Excerpted data:
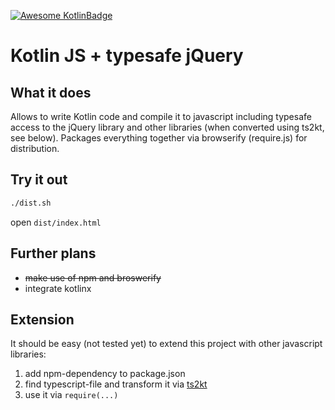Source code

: [![Awesome KotlinBadge](https://kotlin.link/awesome-kotlin.svg)](https://github.com/KotlinBy/awesome-kotlin)

# Kotlin JS + typesafe jQuery

## What it does

Allows to write Kotlin code and compile it to javascript including typesafe access to the jQuery library and other libraries (when converted using ts2kt, see below).
Packages everything together via browserify (require.js) for distribution.

## Try it out

```bash
./dist.sh
```

open `dist/index.html`

## Further plans

* ~~make use of npm and broswerify~~
* integrate kotlinx

## Extension

It should be easy (not tested yet) to extend this project with other javascript libraries:

1. add npm-dependency to package.json
1. find typescript-file and transform it via [ts2kt](https://github.com/Kotlin/ts2kt) 
1. use it via ```require(...)```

About this exercise:
The exercise is to copy out every line above that has the word "javascript" in it.

Worked solution:
Allows to write Kotlin code and compile it to javascript including typesafe access to the jQuery library and other libraries (when converted using ts2kt, see below).
It should be easy (not tested yet) to extend this project with other javascript libraries:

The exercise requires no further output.